New Zealand’s prime minister

In New Zealand a brutal terrorist attack occurred a few weeks ago. During Friday prayer, a terrorist attacked a mosque, killing 50 people. After this incident New Zealand Prime Minister Ardern gave an excellent performance that proved how a national politician can become an international symbol in hard times.

Jacinda Ardern started her political career at 17 when an aunt convinced her to become a party member. Being a student leader at university and her political activism paved the way to the second step. We can clearly see from her performance during the terrorist attack that her position as advisor to former British Prime Minister Tony Blair gave her the maturity of statesmanship.

Those who find her being a prime minister at the age of 36 strange were also curious about her giving birth while she was in office.
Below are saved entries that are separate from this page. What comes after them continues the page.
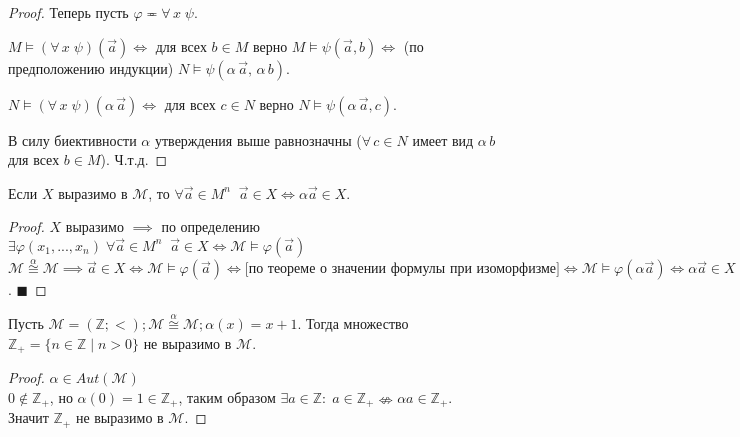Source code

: \documentclass[a4paper, fleqn]{article}
\begin{document}
\begin{proof}
    Теперь пусть $\varphi \eqcirc \forall \, x \; \psi.$
    
    $M \vDash (\forall \, x \; \psi ) (\overset{\to}{a}) \iff $ для всех $b \in M$ верно $ M \vDash \psi (\overset{\to}{a}, b) \iff$ (по предположению индукции) $N \vDash \psi (\alpha \, \overset{\to}{a}, \, \alpha \, b).$
    
    $N \vDash (\forall \, x \; \psi ) (\alpha \, \overset{\to}{a}) \iff $ для всех $c \in N$ верно $ N \vDash \psi (\alpha \, \overset{\to}{a}, c).$
    
    В силу биективности $\alpha$ утверждения выше равнозначны ($\forall \, c \in N $ имеет вид $ \alpha \, b$ для всех $b \in M$). Ч.т.д.
    
    \end{proof}

    \begin{theorem}
        Если $X$ выразимо в $\mathcal{M}$, то $\forall \overrightarrow{a} \in M^n \; \; \overrightarrow{a} \in X \Leftrightarrow \alpha \overrightarrow{a} \in X$.
    \end{theorem}

    \begin{proof}
        $X$ выразимо $\implies$ по определению $\exists \varphi(x_1, ..., x_n) \; \forall \overrightarrow{a} \in M^n \; \; \overrightarrow{a} \in X \Leftrightarrow \mathcal{M} \vDash \varphi(\overrightarrow{a})$ \\
        $\mathcal{M} \stackrel{\alpha}{\cong} \mathcal{M} \implies \overrightarrow{a} \in X \Leftrightarrow \mathcal{M} \vDash \varphi(\overrightarrow{a}) \Leftrightarrow \text{[по теореме о значении формулы при изоморфизме]} \Leftrightarrow \mathcal{M} \vDash \varphi(\alpha \overrightarrow{a}) \Leftrightarrow \alpha \overrightarrow{a} \in X$. $\blacksquare$
    \end{proof}

    \begin{proposition}
        Пусть $\mathcal{M} = (\mathbb{Z}; <); \mathcal{M} \stackrel{\alpha}{\cong} \mathcal{M}; \alpha(x) = x + 1$. Тогда множество $\mathbb{Z}_+ = \{ n \in \mathbb{Z} \mid n > 0 \}$ не выразимо в $\mathcal{M}$.
    \end{proposition}

    \begin{proof}
        $\alpha \in Aut(\mathcal{M})$ \\
        $0 \notin \mathbb{Z}_+$, но $\alpha(0) = 1 \in \mathbb{Z}_+$, таким образом $\exists a \in \mathbb{Z}: \; a \in \mathbb{Z}_+ \nLeftrightarrow \alpha a \in \mathbb{Z}_+$. \\
        Значит $\mathbb{Z}_+$ не выразимо в $\mathcal{M}$.
    \end{proof}
\end{document}
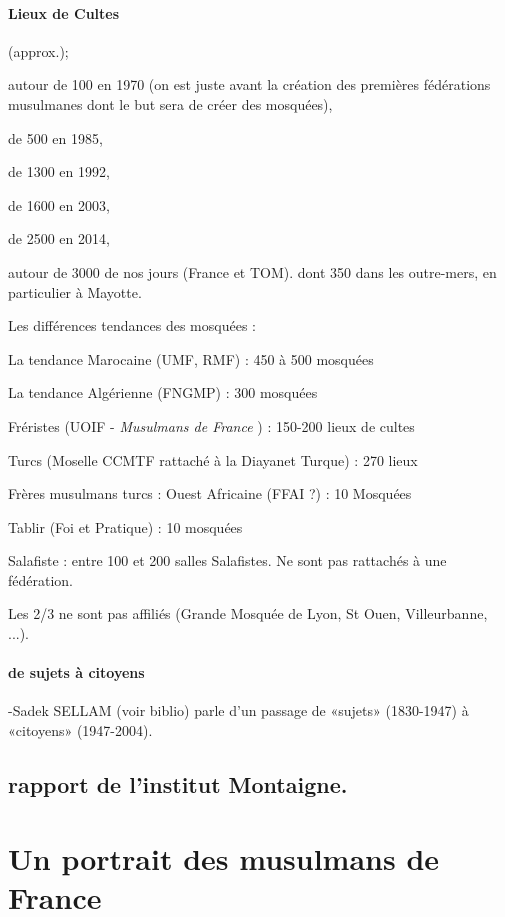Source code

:\paragraph{Lieux de Cultes}
 (approx.); 
 \bi
 
\item  autour de 100 en 1970 (on est juste avant la création des premières fédérations musulmanes dont le but sera de créer des mosquées), \item de 500 en 1985, \item de 1300 en 1992, \item de 1600 en 2003, \item de 2500 en 2014, \item autour de 3000 de nos jours (France et TOM). dont 350 dans les outre-mers, en particulier à Mayotte. 
\ei

Les différences tendances des mosquées : 
\bi
\item La tendance Marocaine (UMF, RMF) : 450 à 500 mosquées
\item La tendance Algérienne (FNGMP) : 300 mosquées
\item Fréristes (UOIF - \textit{Musulmans de France} ) : 150-200 lieux de cultes
\item Turcs (Moselle CCMTF rattaché à la Diayanet Turque) : 270 lieux  
\item Frères musulmans turcs :
Ouest Africaine (FFAI ?)  : 10 Mosquées
\item Tablir (Foi et Pratique) : 10 mosquées
\item Salafiste : entre 100 et 200 salles Salafistes. Ne sont pas rattachés à une fédération.
\item Les 2/3 ne sont pas affiliés (Grande Mosquée de Lyon, St Ouen, Villeurbanne, ...). 
\ei


\paragraph{de sujets à citoyens}
-Sadek SELLAM (voir biblio) parle d’un passage de «sujets» (1830-1947) à «citoyens» (1947-2004).


\subsection{ rapport de l'institut Montaigne. }

\section{Un portrait des musulmans de France}


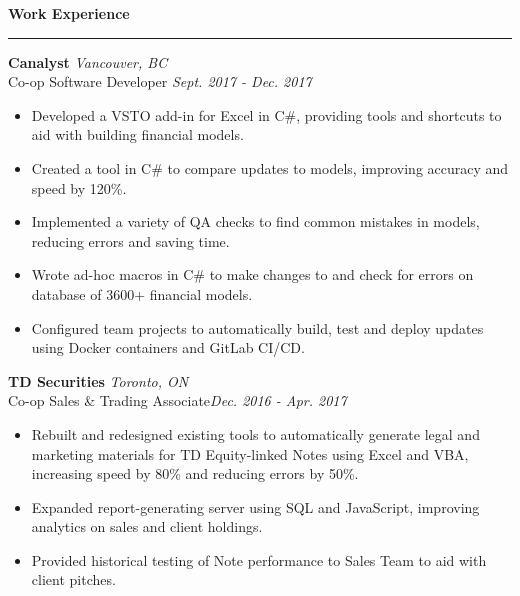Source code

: \documentclass{letter}
\begin{document}
	\begin{flushleft}
		{\Large \textbf{Work Experience}}
		\rule[5pt]{\textwidth}{0.4pt}
		\vspace{-15pt}
		{\large\textbf{Canalyst}}  \hfill \textit{Vancouver, BC} \\
		\vspace{15pt}
		Co-op Software Developer \hfill \textit{Sept. 2017 - Dec. 2017}
		\vspace{-9pt}
		\begin{itemize}
			\item Developed a VSTO add-in for Excel in C\#, providing tools and shortcuts to aid with building financial models.\vspace{-3pt}
			\item Created a tool in C\# to compare updates to models, improving accuracy and speed by 120\%.\vspace{-3pt}
			\item Implemented a variety of QA checks to find common mistakes in models, reducing errors and saving time. \vspace{-3pt}
			\item Wrote ad-hoc macros in C\# to make changes to and check for errors on database of 3600+ financial models. \vspace{-3pt}
			\item Configured team projects to automatically build, test and deploy updates using Docker containers and GitLab CI/CD.
		\end{itemize}

		{\large\textbf{TD Securities}}  \hfill \textit{Toronto, ON} \\
		\vspace{1pt}
		Co-op Sales \& Trading Associate\hfill \textit{Dec. 2016 - Apr. 2017}
		\vspace{-9pt}
		\begin{itemize}
			\item Rebuilt and redesigned existing tools to automatically generate legal and marketing materials for TD Equity-linked Notes using Excel and VBA, increasing speed by 80\% and reducing errors by 50\%. \vspace{-3pt}
			\item Expanded report-generating server using SQL and JavaScript, improving analytics on sales and client holdings. \vspace{-3pt}
			\item Provided historical testing of Note performance to Sales Team to aid with client pitches.
		\end{itemize}
	

\end{flushleft}
\end{document}
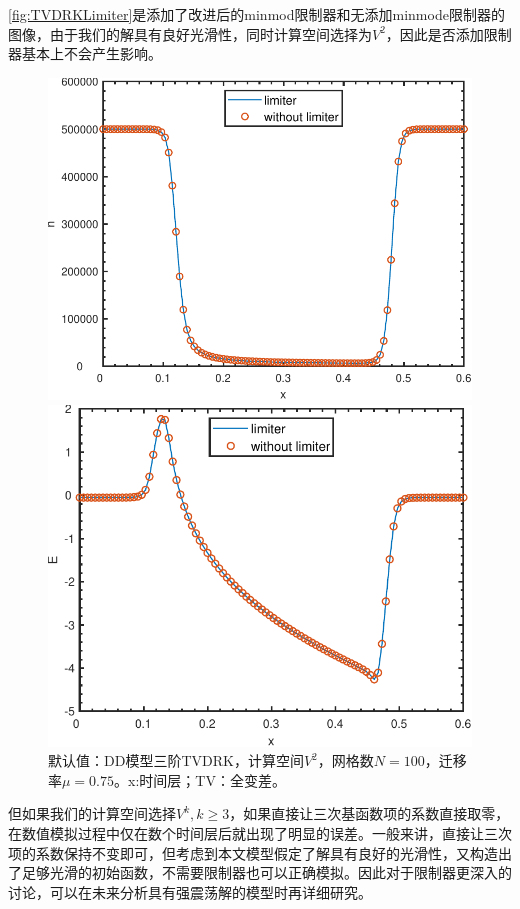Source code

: \autoref{fig:TVDRKLimiter}是添加了改进后的minmod限制器和无添加minmode限制器的图像，由于我们的解具有良好光滑性，同时计算空间选择为$V^2$，因此是否添加限制器基本上不会产生影响。
\begin{figure}
    \centering
    \begin{minipage}{0.48\textwidth}
        \centering
        \includegraphics[width=\linewidth]{figure/DDTVDRK3Degree2N100mu0.75limitern.pdf}
    \end{minipage}
    \begin{minipage}{0.48\textwidth}
        \centering
        \includegraphics[width=\linewidth]{figure/DDTVDRK3Degree2N100mu0.75limiterE.pdf}
    \end{minipage}
    \caption{默认值：DD模型三阶TVDRK，计算空间$V^2$，网格数$N=100$，迁移率$\mu=0.75$。x:时间层；TV：全变差。}
    \label{fig:TVDRKLimiter}
\end{figure}
但如果我们的计算空间选择$V^k , k\geq 3$，如果直接让三次基函数项的系数直接取零，在数值模拟过程中仅在数个时间层后就出现了明显的误差。一般来讲，直接让三次项的系数保持不变即可，但考虑到本文模型假定了解具有良好的光滑性，又构造出了足够光滑的初始函数，不需要限制器也可以正确模拟。因此对于限制器更深入的讨论，可以在未来分析具有强震荡解的模型时再详细研究。
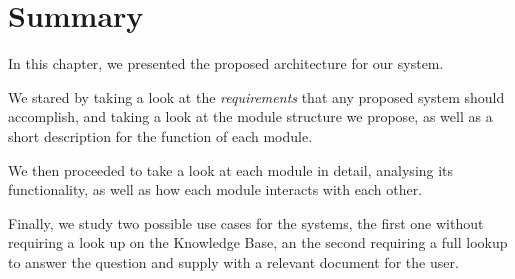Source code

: % 

\section{Summary}

In this chapter, we presented the proposed architecture for our system.

We stared by taking a look at the \emph{requirements} that any proposed system should accomplish, and taking a look at the module structure we propose, as well as a short description for the function of each module.

We then proceeded to take a look at each module in detail, analysing its functionality, as well as how each module interacts with each other.

Finally, we study two possible use cases for the systems, the first one without requiring a look up on the Knowledge Base, an the second requiring a full lookup to answer the question and supply with a relevant document for the user.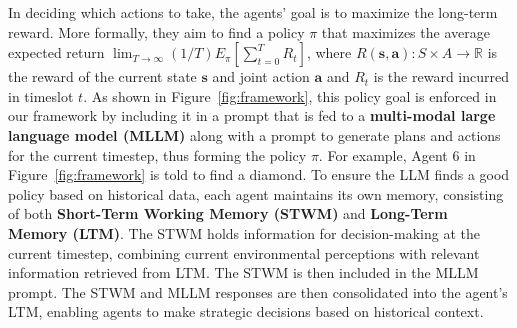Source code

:  
In deciding which actions to take, the agents' goal is to maximize the long-term reward. More formally, they aim to find a policy $\pi$ that maximizes the average expected return $\lim_{T \to \infty} (1/T) E_{\pi} [{\sum_{t=0}^T R_{t}}]$, where $R(\boldsymbol{s}, \boldsymbol{a}): S \times A \to \mathbb{R}$ is the reward of the current state $\boldsymbol{s}$ and joint action $\boldsymbol{a}$ and $R_t$ is the reward incurred in timeslot $t$. As shown in Figure~\ref{fig:framework}, this policy goal is enforced in our framework by including it in a prompt that is fed to a \textbf{multi-modal large language model (MLLM)} along with a prompt to generate plans and actions for the current timestep, thus forming the policy $\pi$. For example, Agent 6 in Figure~\ref{fig:framework} is told to find a diamond.
To ensure the LLM finds a good policy based on historical data, each agent maintains its own memory, consisting of  both \textbf{Short-Term Working Memory (\textbf{STWM})} and \textbf{Long-Term Memory (LTM)}. The STWM holds information for decision-making at the current timestep, combining current environmental perceptions with relevant information retrieved from LTM. The STWM is then included in the MLLM prompt. %
The STWM and MLLM responses are then consolidated into the agent’s LTM, enabling agents to make strategic decisions based on historical context.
Some probably thought she couldn’t handle the situation after the deadly terrorist attack.

However, she carved something extremely positive out of this terrible tragedy, performing out-of-expectations. Quite frankly, many leaders would have failed. Standing with the victims, stressing the importance of human rights and human life, and embracing all walks of life in New Zealand society made Ardern an international figure. Now we have a leader who gets a standing ovation in every modern country.

At a crossroads

The prime minister of New Zealand and Erdoğan’s ways crossed right after the mosque shooting. While Ardern was making an effort to build bridges between communities, Erdoğan did not hesitate to display the video footage of that brutal attack at his election rallies to consolidate his constituency. He was aiming to garner support from the killings. That was the difference.

In politics every step gives you a new rank. If you’re not worthy of that rank, you eventually return to the starting point where you have nothing but your tribe. As Erdoğan’s self-destruction is a saddening tragedy, Ardern’s success stemming from the maturity acquired during her path is an epic that spreads joy in humanity.